※本事例は個人情報の観点からモデルケースとして地域や一部内容を変更して記載しています。
ご依頼の経緯
T様はかつて技能実習生として3年間、日本の焼肉店で働いた経験があり、誠実で責任感のある勤務態度から、店主や同僚に非常に信頼されていました。技能実習修了後に一旦ミャンマーへ帰国したものの、「もう一度日本で働きたい」という強い希望を持ち、技能実習修了後も日本語の学習を継続。2024年には外食業分野の特定技能測定試験および日本語試験(JFT-Basic)に合格しました。
これを受けて、T様はかつて勤務していた大阪市西成区の焼肉店に連絡をとり、「特定技能で再び働きたい」と申し出ました。店主も「また彼と一緒に仕事がしたい」と再雇用を前向きに検討。ただし、特定技能制度に関する実務経験がなく、必要な手続きや提出書類の多さに不安を感じていたため、当事務所にビザ取得までの一括サポートをご依頼いただきました。
担当行政書士のコメント
本件のように、技能実習修了者が再来日して同じ飲食店で働くケースは、特定技能制度の趣旨とも一致しており、ビザ審査上も合理性があるとされやすい傾向にあります。ただし、「技能実習と同様の業務内容であること」「技能実習修了後に必要な試験に合格していること」「受け入れ企業側の支援体制が整っていること」を明確に書類で示す必要があります。
まず、T様が合格した「外食業分野特定技能測定試験」と「日本語試験」の合格証明書を収集し、制度上の形式要件を満たしていることを確認しました。その上で、技能実習中の職務内容と、今回の雇用契約での業務が継続性を持っていることを、過去の就業記録や評価書、職場写真などを活用して具体的に裏付けました。

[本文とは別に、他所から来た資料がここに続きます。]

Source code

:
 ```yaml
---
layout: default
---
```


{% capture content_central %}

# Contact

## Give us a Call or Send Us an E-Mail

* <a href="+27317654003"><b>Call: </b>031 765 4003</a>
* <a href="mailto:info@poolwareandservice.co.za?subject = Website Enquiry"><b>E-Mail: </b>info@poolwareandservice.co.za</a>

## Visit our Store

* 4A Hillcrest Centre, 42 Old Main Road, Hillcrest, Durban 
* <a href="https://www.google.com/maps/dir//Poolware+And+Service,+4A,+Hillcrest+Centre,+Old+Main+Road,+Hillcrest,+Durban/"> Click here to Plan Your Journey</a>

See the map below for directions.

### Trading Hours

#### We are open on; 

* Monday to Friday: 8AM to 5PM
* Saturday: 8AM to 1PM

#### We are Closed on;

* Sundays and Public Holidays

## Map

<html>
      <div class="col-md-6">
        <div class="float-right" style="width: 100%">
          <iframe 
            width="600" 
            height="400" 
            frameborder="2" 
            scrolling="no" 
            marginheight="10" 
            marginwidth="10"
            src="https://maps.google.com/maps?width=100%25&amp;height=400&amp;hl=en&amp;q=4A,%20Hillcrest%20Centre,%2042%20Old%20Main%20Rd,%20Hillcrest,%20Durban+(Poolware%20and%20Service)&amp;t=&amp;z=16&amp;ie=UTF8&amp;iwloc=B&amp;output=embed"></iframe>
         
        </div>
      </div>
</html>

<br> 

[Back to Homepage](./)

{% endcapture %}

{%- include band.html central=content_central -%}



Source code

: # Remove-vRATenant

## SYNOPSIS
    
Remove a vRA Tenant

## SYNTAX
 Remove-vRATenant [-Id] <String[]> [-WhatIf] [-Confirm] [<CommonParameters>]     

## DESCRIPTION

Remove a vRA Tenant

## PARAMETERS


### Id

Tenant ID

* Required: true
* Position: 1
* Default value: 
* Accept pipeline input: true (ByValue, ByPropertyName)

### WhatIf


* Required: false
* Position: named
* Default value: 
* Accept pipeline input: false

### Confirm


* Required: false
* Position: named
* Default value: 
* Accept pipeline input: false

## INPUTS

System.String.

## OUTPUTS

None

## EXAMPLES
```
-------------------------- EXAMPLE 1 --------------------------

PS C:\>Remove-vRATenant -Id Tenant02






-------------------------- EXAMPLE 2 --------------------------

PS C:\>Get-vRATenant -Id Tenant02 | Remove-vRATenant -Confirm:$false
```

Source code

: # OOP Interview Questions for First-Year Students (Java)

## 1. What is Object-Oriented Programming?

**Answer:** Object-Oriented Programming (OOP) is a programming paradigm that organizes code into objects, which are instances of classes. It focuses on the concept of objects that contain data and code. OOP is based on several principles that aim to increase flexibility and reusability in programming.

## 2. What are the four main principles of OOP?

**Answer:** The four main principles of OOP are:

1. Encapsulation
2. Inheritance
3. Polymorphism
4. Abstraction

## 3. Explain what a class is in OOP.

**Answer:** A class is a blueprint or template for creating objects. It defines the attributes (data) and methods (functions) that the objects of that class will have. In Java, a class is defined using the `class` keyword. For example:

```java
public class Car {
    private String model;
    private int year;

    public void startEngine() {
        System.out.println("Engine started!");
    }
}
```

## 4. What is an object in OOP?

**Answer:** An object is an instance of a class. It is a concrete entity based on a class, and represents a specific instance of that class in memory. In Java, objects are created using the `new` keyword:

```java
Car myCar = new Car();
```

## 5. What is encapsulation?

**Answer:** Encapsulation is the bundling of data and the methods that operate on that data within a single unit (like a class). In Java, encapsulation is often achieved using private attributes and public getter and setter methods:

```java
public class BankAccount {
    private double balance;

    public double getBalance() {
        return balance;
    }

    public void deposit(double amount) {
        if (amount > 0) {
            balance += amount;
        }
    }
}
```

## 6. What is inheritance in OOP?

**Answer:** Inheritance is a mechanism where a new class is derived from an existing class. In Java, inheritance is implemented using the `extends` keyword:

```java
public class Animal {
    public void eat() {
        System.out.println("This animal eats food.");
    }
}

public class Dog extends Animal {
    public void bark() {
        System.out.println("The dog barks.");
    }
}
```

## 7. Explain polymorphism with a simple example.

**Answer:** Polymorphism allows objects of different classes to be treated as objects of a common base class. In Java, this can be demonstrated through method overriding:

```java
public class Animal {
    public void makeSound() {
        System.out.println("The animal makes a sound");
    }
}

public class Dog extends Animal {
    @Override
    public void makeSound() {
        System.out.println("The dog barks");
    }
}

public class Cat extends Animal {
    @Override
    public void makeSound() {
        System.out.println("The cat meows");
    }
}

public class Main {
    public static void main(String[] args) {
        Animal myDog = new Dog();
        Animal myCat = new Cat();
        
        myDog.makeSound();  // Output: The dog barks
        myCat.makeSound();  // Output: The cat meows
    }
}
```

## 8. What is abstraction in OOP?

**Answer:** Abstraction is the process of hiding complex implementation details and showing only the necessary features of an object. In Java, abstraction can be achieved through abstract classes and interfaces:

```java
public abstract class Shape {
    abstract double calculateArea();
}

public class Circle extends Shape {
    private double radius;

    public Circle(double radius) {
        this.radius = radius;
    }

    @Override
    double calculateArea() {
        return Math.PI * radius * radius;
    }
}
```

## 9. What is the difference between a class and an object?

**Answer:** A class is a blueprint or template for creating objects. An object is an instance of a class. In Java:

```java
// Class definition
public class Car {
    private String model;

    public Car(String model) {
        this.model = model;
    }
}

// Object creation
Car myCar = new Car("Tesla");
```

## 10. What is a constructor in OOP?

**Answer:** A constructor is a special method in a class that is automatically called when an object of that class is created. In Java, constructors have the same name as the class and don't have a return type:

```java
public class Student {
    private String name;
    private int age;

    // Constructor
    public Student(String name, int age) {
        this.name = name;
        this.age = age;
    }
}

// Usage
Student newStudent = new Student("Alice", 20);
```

雇用主である焼肉店の店主とは何度も面談を行い、実際に提供できる支援内容をヒアリングしたうえで「外国人支援計画書」を作成。住宅の提供、行政手続きへの同行、日本語支援、生活相談窓口の整備、緊急時の対応体制など、支援内容を具体的かつ実行可能な形に落とし込むことに注力しました。とくに個人経営の小規模店舗においては、支援計画の「現実性」が重要視されるため、あえてシンプルかつ実行可能性の高い内容に絞ることで、実態に即した形に仕上げました。
また、雇用契約書では、業務内容(厨房での調理補助・盛り付け・洗い場など)、労働時間、休日、給与、社会保険加入状況などを詳細に記載。日本人従業員と同等以上の待遇であることを明記し、労働条件面での不備がないように注意を払いました。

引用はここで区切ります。